◆ Data items ◆
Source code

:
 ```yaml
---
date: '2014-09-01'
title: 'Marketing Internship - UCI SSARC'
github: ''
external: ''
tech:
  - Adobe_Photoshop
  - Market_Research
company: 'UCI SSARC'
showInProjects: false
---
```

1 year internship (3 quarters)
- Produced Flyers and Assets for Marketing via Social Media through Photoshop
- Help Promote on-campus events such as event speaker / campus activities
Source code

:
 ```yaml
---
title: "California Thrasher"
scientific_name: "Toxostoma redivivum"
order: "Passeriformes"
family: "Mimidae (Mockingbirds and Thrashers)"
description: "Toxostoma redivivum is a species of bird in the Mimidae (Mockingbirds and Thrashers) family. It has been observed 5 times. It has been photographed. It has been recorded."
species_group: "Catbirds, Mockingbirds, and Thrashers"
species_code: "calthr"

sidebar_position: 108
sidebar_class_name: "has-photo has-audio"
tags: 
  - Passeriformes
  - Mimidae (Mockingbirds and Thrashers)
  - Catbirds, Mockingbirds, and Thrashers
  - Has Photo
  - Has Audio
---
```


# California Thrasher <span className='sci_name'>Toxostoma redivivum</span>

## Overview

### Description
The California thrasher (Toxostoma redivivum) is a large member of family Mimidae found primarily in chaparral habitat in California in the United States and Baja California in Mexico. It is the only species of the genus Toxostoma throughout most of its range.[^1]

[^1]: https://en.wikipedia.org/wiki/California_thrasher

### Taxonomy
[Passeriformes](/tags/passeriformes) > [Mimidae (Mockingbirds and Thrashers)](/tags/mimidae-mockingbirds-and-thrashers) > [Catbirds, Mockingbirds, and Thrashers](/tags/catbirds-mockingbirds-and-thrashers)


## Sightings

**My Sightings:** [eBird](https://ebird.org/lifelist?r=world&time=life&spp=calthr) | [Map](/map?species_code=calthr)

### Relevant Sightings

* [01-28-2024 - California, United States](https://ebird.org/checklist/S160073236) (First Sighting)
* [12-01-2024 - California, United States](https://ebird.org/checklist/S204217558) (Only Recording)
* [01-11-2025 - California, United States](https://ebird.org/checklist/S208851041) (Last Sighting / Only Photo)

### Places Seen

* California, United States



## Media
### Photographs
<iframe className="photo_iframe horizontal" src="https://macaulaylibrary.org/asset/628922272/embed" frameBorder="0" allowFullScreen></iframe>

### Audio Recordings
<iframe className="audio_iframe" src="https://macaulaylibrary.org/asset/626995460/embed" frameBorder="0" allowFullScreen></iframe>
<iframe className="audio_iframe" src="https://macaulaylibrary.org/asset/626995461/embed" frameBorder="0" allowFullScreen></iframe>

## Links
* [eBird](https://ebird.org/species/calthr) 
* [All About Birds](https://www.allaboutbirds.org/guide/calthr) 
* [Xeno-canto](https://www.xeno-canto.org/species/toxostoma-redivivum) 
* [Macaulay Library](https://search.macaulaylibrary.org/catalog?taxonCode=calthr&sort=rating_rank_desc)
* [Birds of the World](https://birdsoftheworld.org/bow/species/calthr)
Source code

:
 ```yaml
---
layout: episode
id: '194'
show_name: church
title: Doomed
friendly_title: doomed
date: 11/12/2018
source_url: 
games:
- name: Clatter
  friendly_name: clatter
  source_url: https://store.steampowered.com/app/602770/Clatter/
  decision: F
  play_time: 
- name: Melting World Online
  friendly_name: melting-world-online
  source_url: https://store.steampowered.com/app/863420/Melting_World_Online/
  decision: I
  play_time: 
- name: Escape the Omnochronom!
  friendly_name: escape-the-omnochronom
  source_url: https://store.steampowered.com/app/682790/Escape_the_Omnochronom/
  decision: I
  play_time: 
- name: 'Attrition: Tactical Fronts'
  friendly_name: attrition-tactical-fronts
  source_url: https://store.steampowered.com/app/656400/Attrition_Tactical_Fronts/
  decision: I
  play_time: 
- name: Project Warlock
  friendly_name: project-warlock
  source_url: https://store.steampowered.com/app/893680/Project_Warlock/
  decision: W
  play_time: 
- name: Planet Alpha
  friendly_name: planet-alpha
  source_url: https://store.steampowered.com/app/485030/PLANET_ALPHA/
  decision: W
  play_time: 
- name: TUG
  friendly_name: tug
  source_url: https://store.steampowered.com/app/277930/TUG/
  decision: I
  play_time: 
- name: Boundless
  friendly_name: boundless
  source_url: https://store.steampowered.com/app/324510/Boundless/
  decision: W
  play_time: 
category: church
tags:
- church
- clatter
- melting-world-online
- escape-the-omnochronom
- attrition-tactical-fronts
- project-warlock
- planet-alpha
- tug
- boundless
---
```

◆ WORK ITEM ◆
Your task is to find each line in the entries that contains the string "Sightings" and copy it.

◆ RESPONSE ◆
## Sightings
**My Sightings:** [eBird](https://ebird.org/lifelist?r=world&time=life&spp=calthr) | [Map](/map?species_code=calthr)
### Relevant Sightings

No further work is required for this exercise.